Una chica delgada a pesar de su embarazo, y ataviada con un impermeable hasta los tobillos, desea comprar seis novelas románticas con su tarjeta Visa. Pasa los códigos de los libros por el escáner, la caja acepta la tarjeta, y Jill recuerda apoyar cada libro en el panel que neutraliza cualquier dispositivo de seguridad que un encargado haya escondido en ellos al azar. Coge una bolsa de plástico de Textos del montón bajo la caja, y esta chirría contra sus uñas cuando mete en ella los libros antes de tendérsela a la cliente.
– Disfrútelos -dice sin olvidarse de sonreír-. El siguiente, por favor.
Su petición invoca a un hombre grande con un sombrero pequeño, de la misma lana rasposa que su traje. El hombre le entrega a Jill un único libro grande sobre aviación militar y un cheque, que debe introducir en la caja para que esta imprima los detalles de la transacción. La caja canturrea para sí, declarando que no va a hacer pedazos el cheque. Al fin, la caja saca la lengua y Jill solamente tiene que comparar las firmas (no es la misma, pero al menos es lo bastante parecida) antes de escribir el número de la tarjeta de garantía bajo el tique expulsado por la caja.

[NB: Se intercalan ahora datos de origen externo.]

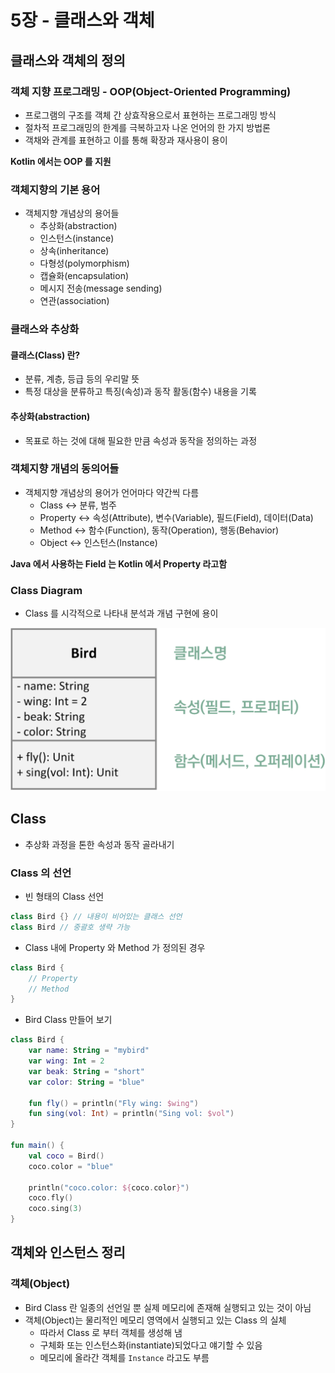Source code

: # 5장 - 클래스와 객체

## 클래스와 객체의 정의

### 객체 지향 프로그래밍 - OOP(Object-Oriented Programming)

- 프로그램의 구조를 객체 간 상효작용으로서 표현하는 프로그래밍 방식
- 절차적 프로그래밍의 한계를 극복하고자 나온 언어의 한 가지 방법론
- 객채와 관계를 표현하고 이를 통해 확장과 재사용이 용이

**Kotlin 에서는 OOP 를 지원**

### 객체지향의 기본 용어

- 객체지향 개념상의 용어들
    - 추상화(abstraction)
    - 인스턴스(instance)
    - 상속(inheritance)
    - 다형성(polymorphism)
    - 캡슐화(encapsulation)
    - 메시지 전송(message sending)
    - 연관(association)

### 클래스와 추상화

#### 클래스(Class) 란?

- 분류, 계층, 등급 등의 우리말 뜻
- 특정 대상을 분류하고 특징(속성)과 동작 활동(함수) 내용을 기록

#### 추상화(abstraction)

- 목표로 하는 것에 대해 필요한 만큼 속성과 동작을 정의하는 과정

### 객체지향 개념의 동의어들

- 객체지향 개념상의 용어가 언어마다 약간씩 다름
    - Class <-> 분류, 범주
    - Property <-> 속성(Attribute), 변수(Variable), 필드(Field), 데이터(Data)
    - Method <-> 함수(Function), 동작(Operation), 행동(Behavior)
    - Object <-> 인스턴스(Instance)

**Java 에서 사용하는 Field 는 Kotlin 에서 Property 라고함**

### Class Diagram

- Class 를 시각적으로 나타내 분석과 개념 구현에 용이

![Class Diagram](img/class_diagram.png)

## Class

- 추상화 과정을 톤한 속성과 동작 골라내기

### Class 의 선언

- 빈 형태의 Class 선언

```kotlin
class Bird {} // 내용이 비어있는 클래스 선언
class Bird // 중괄호 생략 가능
```

- Class 내에 Property 와 Method 가 정의된 경우

```kotlin
class Bird {
    // Property
    // Method
}
```

- Bird Class 만들어 보기

```kotlin
class Bird {
    var name: String = "mybird"
    var wing: Int = 2
    var beak: String = "short"
    var color: String = "blue"
    
    fun fly() = println("Fly wing: $wing")
    fun sing(vol: Int) = println("Sing vol: $vol")
}

fun main() {
    val coco = Bird()
    coco.color = "blue"
    
    println("coco.color: ${coco.color}")
    coco.fly()
    coco.sing(3)
}
```

## 객체와 인스턴스 정리

### 객체(Object)

- Bird Class 란 일종의 선언일 뿐 실제 메모리에 존재해 실행되고 있는 것이 아님
- 객체(Object)는 물리적인 메모리 영역에서 실행되고 있는 Class 의 실체
  - 따라서 Class 로 부터 객체를 생성해 냄
  - 구체화 또는 인스턴스화(instantiate)되었다고 얘기할 수 있음
  - 메모리에 올라간 객체를 `Instance` 라고도 부름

La bolsa más grande que tienen apenas puede contener el libro. Justo después de terminar su lucha contra la bolsa, aparece una joven madre sosteniendo a una niña en su brazo izquierdo. La mujer arroja unos cuantos libros en el mostrador junto con un cupón regalo de Textos para reducir su precio a la mitad y una tarjeta Switch. La madre va informando a la niña paso a paso de las acciones de Jill, mientras la caja zumba para sí como un insecto medio despierto.
– Ahora mira, la caja registradora se toma su desayuno y la cajera tiene que darle el pedazo de papel de Patricia, que llamamos cupón. Ahora, la cajera tiene que teclear todos los números de la tarjeta de mami. -Le tiene que explicar varias veces a su hija que Jill no es una enfermera, pero no parece servir de mucho.
– Disfrute de sus libros y vuelva a vernos pronto -dice Jill al fin, arriesgándose a intentar pellizcarle la barbilla a Patricia; la tentativa es vana, la niña se aparta.
– Gracias -dice la joven alegremente, llevándose sus dos paquetes de la tienda.
Jill se permite un quedo pero expresivo suspiro justo cuando Agnes se acerca furtivamente desde la terminal de información.
– Perdón por dejarte con toda esta gente. -Su voz es poco más que un susurro. Esconde un oscuro mechón de su cabello tras la oreja y revela un rostro pálido y huesudo moteado de rojo por la vergüenza.
– El ordenador parecía no querer ayudarme a encontrar un libro.
– No te preocupes, Anyes, todos estamos aprendiendo -dice Jill, dedicándole una mirada de apoyo.
– Jill llama al cuatro, por favor. Jill llama al cuatro -dice una voz proveniente del techo.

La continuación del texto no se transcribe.